Leaving Bollywood Behind To Help Victims Of Human Trafficking
A different kind of role for an actress who once was a victim herself
As a girl, Somy Ali wanted nothing more than to act in Bollywood movies and fall in love with Bollywood’s most famous leading man, Salman Kahn. She achieved all that, but when her relationship with Kahn ended amidst reports of the older actor’s infidelity, Ali moved to Florida, began living off savings and investments, and in 2007 started a nonprofit known as No More Tears to help victims of domestic violence and human trafficking.
A brief warning to Good Turns readers: Though Ali’s work with No More Tears is among the most dedicated good deeds we’ve written about here, this post deals with some difficult topics (though not in graphic terms), so please be sure you’re comfortable with the content before you read on.
“I grew up in a lot of domestic violence,” says Ali (at center above, with fellow volunteers), who is originally from Pakistan. “I myself was sexually abused when I was five. We moved to the U.S. when I was 12, and I became a victim of rape at the age of 13. I was always exposed to and witnessed and experienced a lot of abuse, and I always wanted to do something for women and children and men who were also victims.”
So she did. No More Tears began by helping victims of domestic violence, but because Miami, where the organization is based, is one of the worst cities in the country in terms of human trafficking, Ali soon started working with victims of sex trafficking and similar crimes as well. “I realized that a lot of women were being brought to the U.S. from the Middle East and South Asia and all over world, and were victims of severe sexual and physical violence,” she told Good Turns recently.
“I hope more voices that have a platform speak up for those that are screaming and are not heard”
Over the last 10 years, No More Tears has helped thousands of men, women, and children, Ali says. “Initially we saw victims brought here through arranged marriages from India or Pakistan or the Middle East.
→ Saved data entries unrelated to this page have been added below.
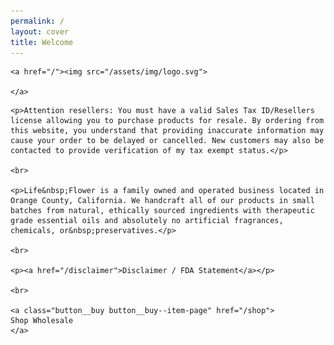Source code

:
 ```yaml
---
permalink: /
layout: cover
title: Welcome
---
```


<div class="cover-home">

  <div class="masthead">

    <a href="/"><img src="/assets/img/logo.svg">

    </a>

  </div>

  <div class="cover-home__description">
    
    <p>Attention resellers: You must have a valid Sales Tax ID/Resellers license allowing you to purchase products for resale. By ordering from this website, you understand that providing inaccurate information may cause your order to be delayed or cancelled. New customers may also be contacted to provide verification of my tax exempt status.</p>

    <br>

    <p>Life&nbsp;Flower is a family owned and operated business located in Orange County, California. We handcraft all of our products in small batches from natural, ethically sourced ingredients with therapeutic grade essential oils and absolutely no artificial fragrances, chemicals, or&nbsp;preservatives.</p>

    <br>

    <p><a href="/disclaimer">Disclaimer / FDA Statement</a></p>

    <br>

    <a class="button__buy button__buy--item-page" href="/shop">
    Shop Wholesale
    </a>

  </div>

</div>
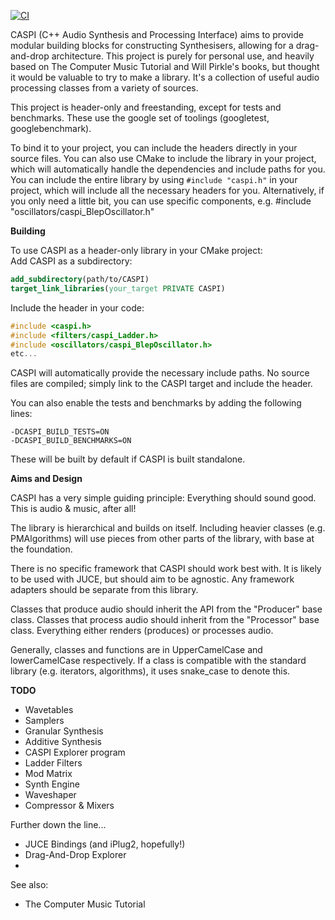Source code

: [![CI](https://github.com/CalumSt/CASPI/actions/workflows/ci.yaml/badge.svg)](https://github.com/CalumSt/CASPI/actions/workflows/ci.yaml)

CASPI (C++ Audio Synthesis and Processing Interface) aims to provide modular building blocks for constructing Synthesisers, allowing for a drag-and-drop architecture.
This project is purely for personal use, and heavily based on The Computer Music Tutorial and Will Pirkle's books, but thought it would be valuable to try to make a library. It's a collection of useful audio processing classes from a variety of sources.

This project is header-only and freestanding, except for tests and benchmarks. These use the google set of toolings (googletest, googlebenchmark).

To bind it to your project, you can include the headers directly in your source files. You can also use CMake to include the library in your project, which will automatically handle the dependencies and include paths for you.
You can include the entire library by using `#include "caspi.h"` in your project, which will include all the necessary headers for you.
Alternatively, if you only need a little bit, you can use specific components, e.g. #include "oscillators/caspi_BlepOscillator.h"

**Building**

To use CASPI as a header-only library in your CMake project:  
Add CASPI as a subdirectory:  

```cmake
add_subdirectory(path/to/CASPI)
target_link_libraries(your_target PRIVATE CASPI)
```
Include the header in your code: 
```cpp
#include <caspi.h>
#include <filters/caspi_Ladder.h>
#include <oscillators/caspi_BlepOscillator.h>
etc...
```
CASPI will automatically provide the necessary include paths. No source files are compiled; simply link to the CASPI target and include the header.

You can also enable the tests and benchmarks by adding the following lines:
```
-DCASPI_BUILD_TESTS=ON
-DCASPI_BUILD_BENCHMARKS=ON
```
These will be built by default if CASPI is built standalone.

**Aims and Design**

CASPI has a very simple guiding principle: Everything should sound good. This is audio & music, after all!

The library is hierarchical and builds on itself. Including heavier classes (e.g. PMAlgorithms) will use pieces from other parts of the library, with base at the foundation. 

There is no specific framework that CASPI should work best with. It is likely to be used with JUCE, but should aim to be agnostic. Any framework adapters should be separate from this library.

Classes that produce audio should inherit the API from the "Producer" base class. Classes that process audio should inherit from the "Processor" base class. Everything either renders (produces) or processes audio.

Generally, classes and functions are in UpperCamelCase and lowerCamelCase respectively. If a class is compatible with the standard library (e.g. iterators, algorithms), it uses snake_case to denote this.


**TODO**
- Wavetables
- Samplers
- Granular Synthesis
- Additive Synthesis
- CASPI Explorer program
- Ladder Filters
- Mod Matrix
- Synth Engine
- Waveshaper
- Compressor & Mixers

Further down the line...
- JUCE Bindings (and iPlug2, hopefully!)
- Drag-And-Drop Explorer
- 


See also:
- The Computer Music Tutorial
We had cases where husbands would use them as sex slaves, or use them as servants, for lack of a better term. A lot of our cases are teenagers, boys and girls who’ve been physically and sexually abused in their homes, so they run away and end up in the hands of pimps,” Ali says.
In one recent case Ali handled, a woman had been brought from Brazil as a live-in nanny to care for two children. But the family refused to pay her, and claimed they owed her nothing because she had been living in their house, using their electricity and eating their food. When the nanny stood up for herself, “they beat her very, very badly,” Ali said.
Ali is not just a figurehead for the organization but is in the trenches helping victims on a day-to-day basis. She will often travel to meet victims, and makes sure they get the services they need, whatever those might be. “Every day is very different,” she says. Ali fields twenty to thirty calls a day, and works with organizations like the Department of Homeland Security, the FBI, local police departments, and other victims’ advocates. As she puts it, “We’re the second responders. We provide every service under the sun to empower a victim of human trafficking. We might help someone get a restraining order against a pimp or abuser. We provide four nights of emergency stay, in a hotel or another safe space. We’ll take her grocery shopping, take her to a therapist twice a week for ten sessions for free. I’m very emphatic on the therapy. We incur all the costs. We’ll take her for a general physical, to the dentist, to the OB/GYN. We’ll take them to a dermatologist, to a place that removes tattoos, because many of them get branded. We’ll take them to family law attorneys for divorces, to a mechanic that is able to spot tracking devices under the cars of victims.”
All of it is done at no cost to the victims, and Ali herself draws no salary from the organization. Private donors provide all of No More Tears’ funding. “I refer to myself as president and plumber,” Ali says. “We have no staff. I’ve had a gun pulled on me. It’s too dangerous to have these young interns and volunteers go with the victims to get groceries. In some instances the victims are followed. All the hands-on stuff with the survivors I do myself.”
Ali has left her acting career entirely behind, she says. Of the #MeToo moment that’s happening now, she says, “It’s about time. I wish we could have that movement in countries like Pakistan and India. I think everyone has a #MeToo story in those countries. This is something that was long overdue and I’m really happy that this is taking place. I hope it goes on and doesn’t fizzle out. I hope more voices that have a platform and have klout speak up for those that are screaming and are not heard.”
Of her work, “It’s very, very, very difficult,” she says. “It’s very draining, but the gratification is priceless.”
As is the presence of someone like Ali. On behalf of victims everywhere, we’re honored to be able to celebrate her work.